Private-equity investor 3i Group said yesterday it had closed its Aberdeen office after having sold its last interest in oil and gas.
The venture-capital company owned half of north-east energy service firm RBG before it was sold to Stork Technical Services earlier this year in a deal believed to be worth up to £250million.
The firm, which first set up a presence in Aberdeen in 1974, said the two executives it employed at its Queens Road office had now left 3i.
It added that it had left Aberdeen as part of plans to cut back resources, although the move came amid buoyant times for the North Sea oil and gas industry.
This week alone, subsea firm Bibby Offshore and oil service company Sparrows said they would be adding a combined 250 jobs to their north-east workforces after recent contract wins.
A 3i spokeswoman said: “The UK currently represents 29% of our portfolio value, so these changes are focused on ensuring that we have the right resource for the market opportunity.”
She added that 3i would continue investing in the UK and that it would remain interested in good energy investment opportunities as they arose.
Andrew Reid, managing director of Aberdeen-based energy consultant Douglas-Westwood, said he believed 3i had pulled out of Aberdeen not because it felt the market was flat but because the sector’s growth had attracted competition.
He added: “They had a good team and they will be a loss but this is not a sign of a dying market; there is a lot to look forward to.
“They (3i) have had a huge degree of success within energy investment over a number of years.

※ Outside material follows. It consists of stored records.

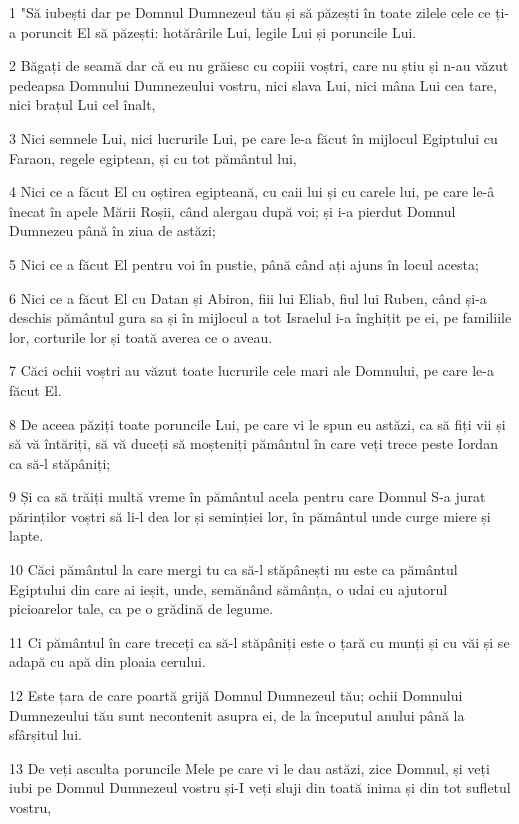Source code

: \par 1 "Să iubești dar pe Domnul Dumnezeul tău și să păzești în toate zilele cele ce ți-a poruncit El să păzești: hotărârile Lui, legile Lui și poruncile Lui.
\par 2 Băgați de seamă dar că eu nu grăiesc cu copiii voștri, care nu știu și n-au văzut pedeapsa Domnului Dumnezeului vostru, nici slava Lui, nici mâna Lui cea tare, nici brațul Lui cel înalt,
\par 3 Nici semnele Lui, nici lucrurile Lui, pe care le-a făcut în mijlocul Egiptului cu Faraon, regele egiptean, și cu tot pământul lui,
\par 4 Nici ce a făcut El cu oștirea egipteană, cu caii lui și cu carele lui, pe care le-â înecat în apele Mării Roșii, când alergau după voi; și i-a pierdut Domnul Dumnezeu până în ziua de astăzi;
\par 5 Nici ce a făcut El pentru voi în pustie, până când ați ajuns în locul acesta;
\par 6 Nici ce a făcut El cu Datan și Abiron, fiii lui Eliab, fiul lui Ruben, când și-a deschis pământul gura sa și în mijlocul a tot Israelul i-a înghițit pe ei, pe familiile lor, corturile lor și toată averea ce o aveau.
\par 7 Căci ochii voștri au văzut toate lucrurile cele mari ale Domnului, pe care le-a făcut El.
\par 8 De aceea păziți toate poruncile Lui, pe care vi le spun eu astăzi, ca să fiți vii și să vă întăriți, să vă duceți să moșteniți pământul în care veți trece peste Iordan ca să-l stăpâniți;
\par 9 Și ca să trăiți multă vreme în pământul acela pentru care Domnul S-a jurat părinților voștri să li-l dea lor și seminției lor, în pământul unde curge miere și lapte.
\par 10 Căci pământul la care mergi tu ca să-l stăpânești nu este ca pământul Egiptului din care ai ieșit, unde, semănând sămânța, o udai cu ajutorul picioarelor tale, ca pe o grădină de legume.
\par 11 Ci pământul în care treceți ca să-l stăpâniți este o țară cu munți și cu văi și se adapă cu apă din ploaia cerului.
\par 12 Este țara de care poartă grijă Domnul Dumnezeul tău; ochii Domnului Dumnezeului tău sunt necontenit asupra ei, de la începutul anului până la sfârșitul lui.
\par 13 De veți asculta poruncile Mele pe care vi le dau astăzi, zice Domnul, și veți iubi pe Domnul Dumnezeul vostru și-I veți sluji din toată inima și din tot sufletul vostru,
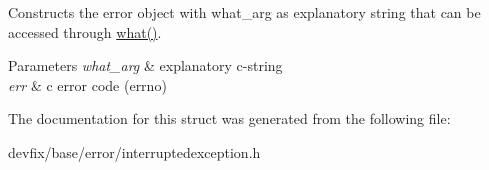 Constructs the error object with what\+\_\+arg as explanatory string that can be accessed through \hyperlink{structdevfix_1_1base_1_1error_1_1baseexception_a16327152a55d65b1e537825231fbd452}{what()}. 
\begin{DoxyParams}{Parameters}
{\em what\+\_\+arg} & explanatory c-\/string \\
\hline
{\em err} & c error code (errno) \\
\hline
\end{DoxyParams}


The documentation for this struct was generated from the following file\+:\begin{DoxyCompactItemize}
\item 
devfix/base/error/interruptedexception.\+h\end{DoxyCompactItemize}
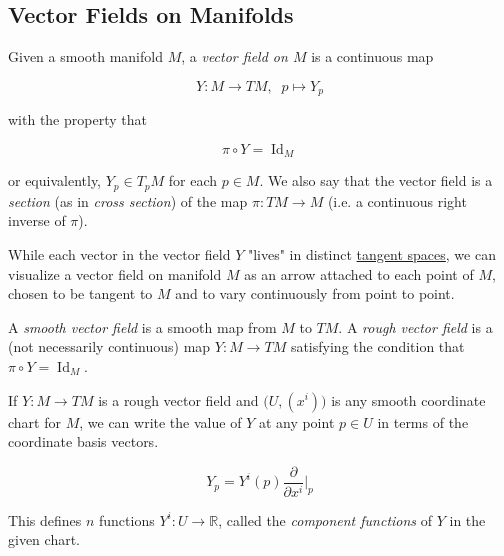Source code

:\documentclass{article}
\DeclareMathOperator{\Id}{Id}
\newcounter{definition}[section]
\begin{document}
  \subsection{Vector Fields on Manifolds}

    \begin{definition}
      \label{def:vector-field-on-m}
      Given a smooth manifold $M$, a \textit{vector field on $M$} is a continuous map 

        \begin{equation}
          Y: M \to TM, \;\; p \mapsto Y_p
        \end{equation}

      with the property that 

        \begin{equation}
          \pi \circ Y = \Id_M
        \end{equation}

      or equivalently, $Y_p \in T_p M$ for each $p \in M$. We also say that the vector field is a \textit{section} (as in \textit{cross section}) of the map $\pi: TM \to M$ (i.e. a continuous right inverse of $\pi$). 
    \end{definition}

    While each vector in the vector field $Y$ "lives" in distinct \hyperref[mv-def:tangent-space]{tangent spaces}, we can visualize a vector field on manifold $M$ as an arrow attached to each point of $M$, chosen to be tangent to $M$ and to vary continuously from point to point. 

    \begin{definition}
      \label{def:smooth-and-rough-vector-fields}
      A \textit{smooth vector field} is a smooth map from $M$ to $TM$. A \textit{rough vector field} is a (not necessarily continuous) map $Y: M \to TM$ satisfying the condition that $\pi\circ Y = \Id_M$. 
    \end{definition}

    If $Y: M \to TM$ is a rough vector field and $\big( U, (x^i)\big)$ is any smooth coordinate chart for $M$, we can write the value of $Y$ at any point $p \in U$ in terms of the coordinate basis vectors. 

      \begin{equation}
        Y_p = Y^i (p) \frac{\partial}{\partial x^i} \bigg|_p
      \end{equation}

    This defines $n$ functions $Y^i: U \to \mathbb{R}$, called the \textit{component functions} of $Y$ in the given chart. 
\end{document}
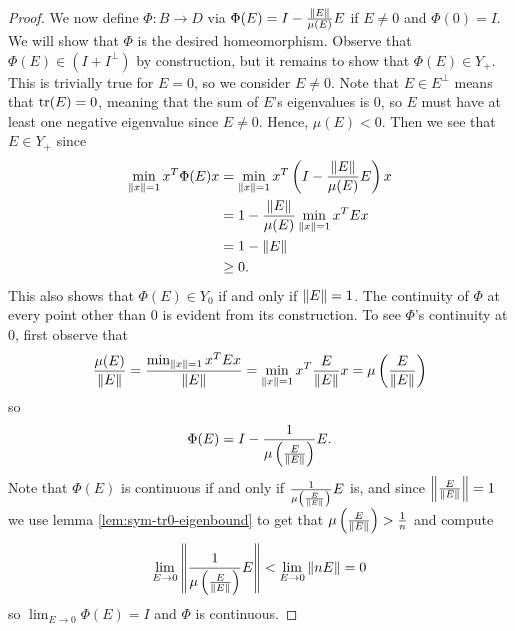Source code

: \begin{proposition}
\begin{proof}
        We now define $\Phi : B \to D$ via $\Phi(E) =  I - \f{\norm{E}}{\mu(E)}E$ if $E \neq 0$ and $\Phi(0) = I$.
        We will show that $\Phi$ is the desired homeomorphism.
        Observe that $\Phi(E) \in (I + I^\perp)$ by construction, but it remains to show that $\Phi(E) \in Y_+$.
        This is trivially true for $E = 0$, so we consider $E \neq 0$.
        Note that $E \in E^\perp$ means that $\tr(E) = 0$, meaning that the sum of $E$'s eigenvalues is $0$, so $E$ must have at least one negative eigenvalue since $E \neq 0$.
        Hence, $\mu(E) < 0$.
        Then we see that $E \in Y_+$ since
        \begin{align*}
            \min_{\norm{x} = 1} x^T \Phi(E) x
            &= \min_{\norm{x} = 1} x^T \bigp{I - \f{\norm{E}}{\mu(E)}E} x \\
            &= 1  - \f{\norm{E}}{\mu(E)} \min_{\norm{x} = 1} x^T E x \\
            &= 1 - \norm{E} \\
            &\geq 0.
        \end{align*}
        This also shows that $\Phi(E) \in Y_0$ if and only if $\norm{E} = 1$.
        The continuity of $\Phi$ at every point other than $0$ is evident from its construction.
        To see $\Phi$'s continuity at $0$, first observe that
        \[
            \f{\mu(E)}{\norm{E}}
            = \f{\min_{\norm{x} = 1} x^T E x}{\norm{E}}
            = \min_{\norm{x} = 1} x^T \f{E}{\norm{E}} x
            = \mu\bigp{\f{E}{\norm{E}}}
        \]
        so
        \[
            \Phi(E) = I - \f{1}{\mu\bigp{\f{E}{\norm{E}}}} E.
        \]
        Note that $\Phi(E)$ is continuous if and only if $\f{1}{\mu\bigp{\f{E}{\norm{E}}}} E$ is, and since $\norm{\f{E}{\norm{E}}} = 1$ we use lemma \ref{lem:sym-tr0-eigenbound} to get that $\mu\bigp{\f{E}{\norm{E}}} > \f{1}{n}$ and  compute
        \[
            \lim_{E \to 0} \norm{\f{1}{\mu\bigp{\f{E}{\norm{E}}}} E}
            < \lim_{E \to 0} \norm{n E}
            = 0
        \]
        so $\lim_{E \to 0} \Phi(E) = I$ and $\Phi$ is continuous.
        

\end{proof}
\end{proposition}
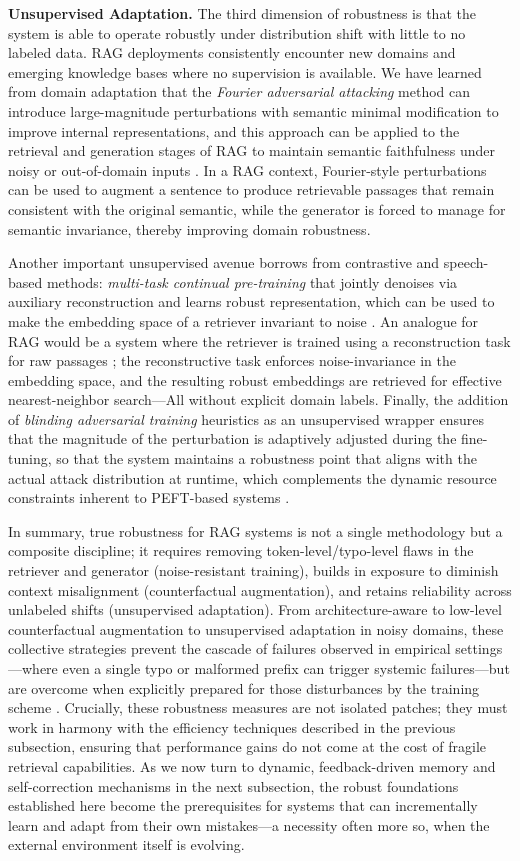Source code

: \documentclass[11pt]{article}
\begin{document}
\textbf{Unsupervised Adaptation.} The third dimension of robustness is that the system is able to operate robustly under distribution shift with little to no labeled data. RAG deployments consistently encounter new domains and emerging knowledge bases where no supervision is available. We have learned from domain adaptation that the \emph{Fourier adversarial attacking} method can introduce large-magnitude perturbations with semantic minimal modification to improve internal representations, and this approach can be applied to the retrieval and generation stages of RAG to maintain semantic faithfulness under noisy or out-of-domain inputs \cite{ref106}. In a RAG context, Fourier-style perturbations can be used to augment a sentence to produce retrievable passages that remain consistent with the original semantic, while the generator is forced to manage for semantic invariance, thereby improving domain robustness.

Another important unsupervised avenue borrows from contrastive and speech-based methods: \emph{multi-task continual pre-training} that jointly denoises via auxiliary reconstruction and learns robust representation, which can be used to make the embedding space of a retriever invariant to noise \cite{ref107}. An analogue for RAG would be a system where the retriever is trained using a reconstruction task for raw passages ; the reconstructive task enforces noise-invariance in the embedding space, and the resulting robust embeddings are retrieved for effective nearest-neighbor search---All without explicit domain labels. Finally, the addition of \emph{blinding adversarial training} heuristics as an unsupervised wrapper ensures that the magnitude of the perturbation is adaptively adjusted during the fine-tuning, so that the system maintains a robustness point that aligns with the actual attack distribution at runtime, which complements the dynamic resource constraints inherent to PEFT-based systems \cite{ref102}.

In summary, true robustness for RAG systems is not a single methodology but a composite discipline; it requires removing token-level/typo-level flaws in the retriever and generator (noise-resistant training), builds in exposure to diminish context misalignment (counterfactual augmentation), and retains reliability across unlabeled shifts (unsupervised adaptation). From architecture-aware to low-level counterfactual augmentation to unsupervised adaptation in noisy domains, these collective strategies prevent the cascade of failures observed in empirical settings---where even a single typo or malformed prefix can trigger systemic failures---but are overcome when explicitly prepared for those disturbances by the training scheme \cite{ref97}. Crucially, these robustness measures are not isolated patches; they must work in harmony with the efficiency techniques described in the previous subsection, ensuring that performance gains do not come at the cost of fragile retrieval capabilities. As we now turn to dynamic, feedback-driven memory and self-correction mechanisms in the next subsection, the robust foundations established here become the prerequisites for systems that can incrementally learn and adapt from their own mistakes---a necessity often more so, when the external environment itself is evolving.
\end{document}
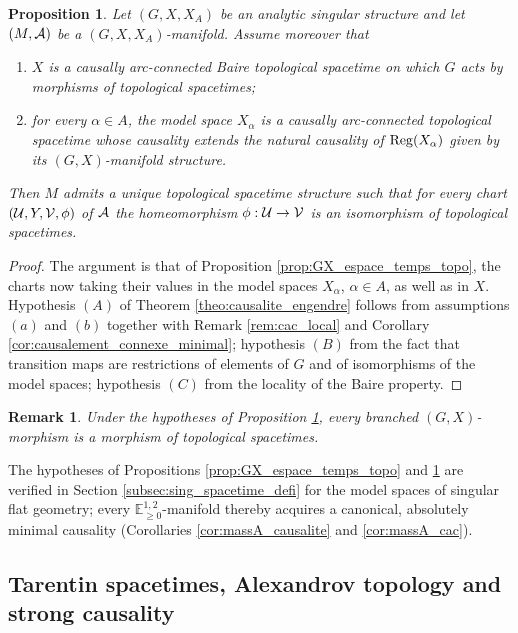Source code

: \documentclass[a4paper,twoside]{article}
\newcommand{\mass}[1]{\mathbb{E}^{1,2}_{#1}}
\newtheorem{prop}[lem]{Proposition}
\newtheorem{rem}[lem]{Remark}
\begin{document}
\begin{prop}\label{prop:GX_sing_espace_temps_topo} Let $(G,X,X_A)$ be an analytic singular structure and
let $(M,\mathcal A)$ be a $(G,X,X_A)$-manifold. Assume moreover that
\begin{enumerate}[label=(\alph*)]
\item $X$ is a causally arc-connected Baire topological spacetime on which $G$ acts by morphisms of topological spacetimes;
\item for every $\alpha \in A$, the model space $X_\alpha$ is a causally arc-connected topological spacetime whose causality extends the natural causality of $\mathrm{Reg}(X_\alpha)$ given by its $(G,X)$-manifold structure.
\end{enumerate}
Then $M$ admits a unique topological spacetime structure such that for every chart $(\mathcal{U},Y,\mathcal V,\phi)$ of $\mathcal A$
the homeomorphism $\phi:\mathcal{U}\rightarrow \mathcal V$ is an isomorphism of topological spacetimes.
\end{prop}
\begin{proof}
The argument is that of Proposition \ref{prop:GX_espace_temps_topo}, the charts now taking
their values in the model spaces $X_\alpha$, $\alpha\in A$, as well as in $X$. Hypothesis
$(A)$ of Theorem \ref{theo:causalite_engendre} follows from assumptions $(a)$ and $(b)$
together with Remark \ref{rem:cac_local} and Corollary \ref{cor:causalement_connexe_minimal}; hypothesis $(B)$ from the
fact that transition maps are restrictions of elements of $G$ and of isomorphisms of the
model spaces; hypothesis $(C)$ from the locality of the Baire property.
\end{proof}

\begin{rem} Under the hypotheses of Proposition \ref{prop:GX_sing_espace_temps_topo}, every
branched $(G,X)$-morphism is a morphism of topological spacetimes.
\end{rem}

The hypotheses of Propositions \ref{prop:GX_espace_temps_topo} and
\ref{prop:GX_sing_espace_temps_topo} are verified in Section \ref{subsec:sing_spacetime_defi} for
the model spaces of singular flat geometry; every $\mass{\geq0}$-manifold thereby acquires a
canonical, absolutely minimal causality (Corollaries \ref{cor:massA_causalite} and
\ref{cor:massA_cac}).

\subsection{Tarentin spacetimes, Alexandrov topology and strong causality}
\end{document}
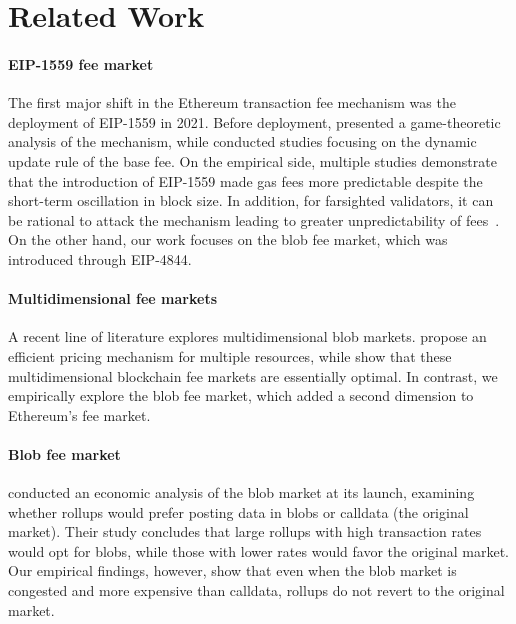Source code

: \section{Related Work}
\label{subsec:litrev}


\paragraph{EIP-1559 fee market} The first major shift in the Ethereum transaction fee mechanism was the deployment of EIP-1559 in 2021. Before deployment, \textcite{roughgarden2020transaction} presented a game-theoretic analysis of the mechanism, while \textcite{leonardos2021dynamical,ferreira2021dynamic} conducted studies focusing on the dynamic update rule of the base fee. On the empirical side, multiple studies \parencite{reijsbergen2021transaction,liu2022empirical,leonardos2023optimality} demonstrate that the introduction of EIP-1559 made gas fees more predictable despite the short-term oscillation in block size. In addition, for farsighted validators, it can be rational to attack the mechanism leading to greater unpredictability of fees~\parencite{hougaard2023farsighted,azouvi2023base}. On the other hand, our work focuses on the blob fee market, which was introduced through EIP-4844. 




\paragraph{Multidimensional fee markets} A recent line of literature explores multidimensional blob markets. \textcite{diamandis2023designing} propose an efficient pricing mechanism for multiple resources, while \textcite{angeris2024multidimensional} show that these multidimensional blockchain fee markets are essentially optimal. In contrast, we empirically explore the blob fee market, which added a second dimension to Ethereum's fee market.

\paragraph{Blob fee market} \textcite{crapis2023eip} conducted an economic analysis of the blob market at its launch, examining whether rollups would prefer posting data in blobs or calldata (the original market). Their study concludes that large rollups with high transaction rates would opt for blobs, while those with lower rates would favor the original market. Our empirical findings, however, show that even when the blob market is congested and more expensive than calldata, rollups do not revert to the original market.

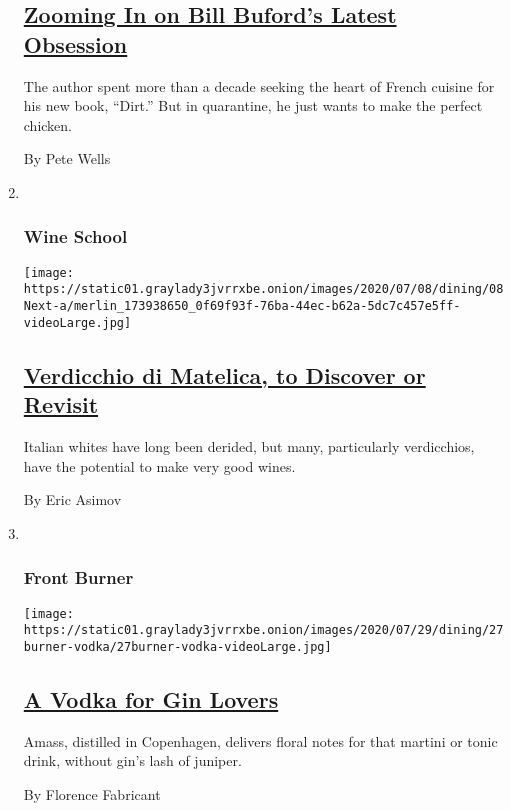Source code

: \begin{enumerate}
{  \subsection{\texorpdfstring{\href{/2020/07/21/dining/bill-buford-dirt-book-chicken-recipe.html}{Zooming
  In on Bill Buford's Latest
  Obsession}}{Zooming In on Bill Buford's Latest Obsession}}\label{zooming-in-on-bill-bufords-latest-obsession}}

  The author spent more than a decade seeking the heart of French
  cuisine for his new book, ``Dirt.'' But in quarantine, he just wants
  to make the perfect chicken.

  By Pete Wells
\item ~
  \hypertarget{wine-school}{%
  \subsubsection{Wine School}\label{wine-school}}

  \texttt{[image: https://static01.graylady3jvrrxbe.onion/images/2020/07/08/dining/08Next-a/merlin\_173938650\_0f69f93f-76ba-44ec-b62a-5dc7c457e5ff-videoLarge.jpg]}

  \hypertarget{verdicchio-di-matelica-to-discover-or-revisit}{%
  \subsection{\texorpdfstring{\href{/2020/07/02/dining/drinks/wine-school-assignment-verdicchio-di-matelica.html}{Verdicchio
  di Matelica, to Discover or
  Revisit}}{Verdicchio di Matelica, to Discover or Revisit}}\label{verdicchio-di-matelica-to-discover-or-revisit}}

  Italian whites have long been derided, but many, particularly
  verdicchios, have the potential to make very good wines.

  By Eric Asimov
\item ~
  \hypertarget{front-burner}{%
  \subsubsection{Front Burner}\label{front-burner}}

  \texttt{[image: https://static01.graylady3jvrrxbe.onion/images/2020/07/29/dining/27burner-vodka/27burner-vodka-videoLarge.jpg]}

  \hypertarget{a-vodka-for-gin-lovers}{%
  \subsection{\texorpdfstring{\href{/2020/07/27/dining/amass-vodka.html}{A
  Vodka for Gin
  Lovers}}{A Vodka for Gin Lovers}}\label{a-vodka-for-gin-lovers}}

  Amass, distilled in Copenhagen, delivers floral notes for that martini
  or tonic drink, without gin's lash of juniper.

  By Florence Fabricant
\end{enumerate}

They built up a position where they had a near-monopoly in the north-east.
“It is now a far more competitive market and there are probably six to eight private-equity houses based in Aberdeen as well as some London firms looking at the north-east.
“It is not that there are no private-equity opportunities in Aberdeen, it’s just a crowded space and a lot of people are aggressively moving into it.”
Mr Reid said 3i had held stakes in the likes of Petrofac, Wood Group and Vetco in the past but it was now likely to focus more on the global market. He added: “For 3i to replicate what it had five to 10 years ago would have been a challenge, if not impossible, and they have maybe decided to look at opportunities elsewhere.”